╭─ Supplied material

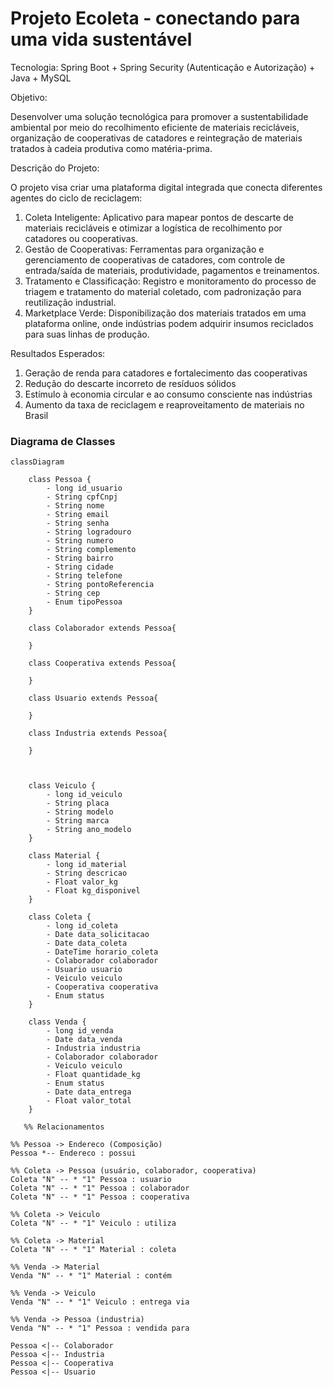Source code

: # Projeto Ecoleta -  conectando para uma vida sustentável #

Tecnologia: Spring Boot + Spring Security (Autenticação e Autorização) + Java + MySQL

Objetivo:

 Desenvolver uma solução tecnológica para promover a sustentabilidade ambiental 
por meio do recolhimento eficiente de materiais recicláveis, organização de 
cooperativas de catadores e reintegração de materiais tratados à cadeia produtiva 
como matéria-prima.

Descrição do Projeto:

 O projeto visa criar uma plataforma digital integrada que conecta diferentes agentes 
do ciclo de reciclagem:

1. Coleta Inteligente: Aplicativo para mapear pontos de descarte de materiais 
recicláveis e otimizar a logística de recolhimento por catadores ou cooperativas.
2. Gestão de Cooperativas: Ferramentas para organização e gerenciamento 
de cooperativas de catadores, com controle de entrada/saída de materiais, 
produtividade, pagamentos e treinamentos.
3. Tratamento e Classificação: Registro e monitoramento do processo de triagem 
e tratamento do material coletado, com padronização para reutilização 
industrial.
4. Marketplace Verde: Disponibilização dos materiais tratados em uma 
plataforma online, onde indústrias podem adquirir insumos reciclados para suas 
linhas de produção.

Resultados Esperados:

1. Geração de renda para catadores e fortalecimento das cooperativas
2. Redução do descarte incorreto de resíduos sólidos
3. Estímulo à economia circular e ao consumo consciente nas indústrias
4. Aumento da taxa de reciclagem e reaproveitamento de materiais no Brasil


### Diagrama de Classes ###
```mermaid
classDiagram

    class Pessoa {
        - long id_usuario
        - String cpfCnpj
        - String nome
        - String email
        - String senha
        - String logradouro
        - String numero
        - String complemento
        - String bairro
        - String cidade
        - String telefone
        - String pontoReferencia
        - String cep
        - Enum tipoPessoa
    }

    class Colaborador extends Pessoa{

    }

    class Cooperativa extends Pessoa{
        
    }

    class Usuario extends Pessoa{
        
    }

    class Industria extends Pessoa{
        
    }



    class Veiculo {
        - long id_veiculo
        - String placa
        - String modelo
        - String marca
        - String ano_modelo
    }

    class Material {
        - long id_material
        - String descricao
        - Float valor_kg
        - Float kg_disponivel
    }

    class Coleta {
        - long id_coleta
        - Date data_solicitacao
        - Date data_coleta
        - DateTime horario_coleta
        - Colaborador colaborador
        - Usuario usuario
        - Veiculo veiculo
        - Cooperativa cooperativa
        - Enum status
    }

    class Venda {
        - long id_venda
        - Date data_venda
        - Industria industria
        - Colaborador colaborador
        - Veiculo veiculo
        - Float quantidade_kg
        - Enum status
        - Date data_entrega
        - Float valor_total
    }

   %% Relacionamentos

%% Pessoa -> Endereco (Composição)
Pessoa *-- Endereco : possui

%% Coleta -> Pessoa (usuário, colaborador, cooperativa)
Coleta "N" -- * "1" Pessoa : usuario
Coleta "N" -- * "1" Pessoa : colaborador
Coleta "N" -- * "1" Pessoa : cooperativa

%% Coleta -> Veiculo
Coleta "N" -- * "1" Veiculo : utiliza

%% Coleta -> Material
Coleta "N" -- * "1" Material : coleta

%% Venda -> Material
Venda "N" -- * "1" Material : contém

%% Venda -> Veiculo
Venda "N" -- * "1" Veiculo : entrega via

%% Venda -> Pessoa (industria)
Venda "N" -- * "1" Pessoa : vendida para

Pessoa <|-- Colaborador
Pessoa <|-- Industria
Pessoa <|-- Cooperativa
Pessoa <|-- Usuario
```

╰─

■ Exercise prompt ■
Please go through the data above and copy every line that has the word "materiais".

■ Response to this exercise ■
por meio do recolhimento eficiente de materiais recicláveis, organização de 
cooperativas de catadores e reintegração de materiais tratados à cadeia produtiva 
1. Coleta Inteligente: Aplicativo para mapear pontos de descarte de materiais 
de cooperativas de catadores, com controle de entrada/saída de materiais, 
4. Marketplace Verde: Disponibilização dos materiais tratados em uma 
4. Aumento da taxa de reciclagem e reaproveitamento de materiais no Brasil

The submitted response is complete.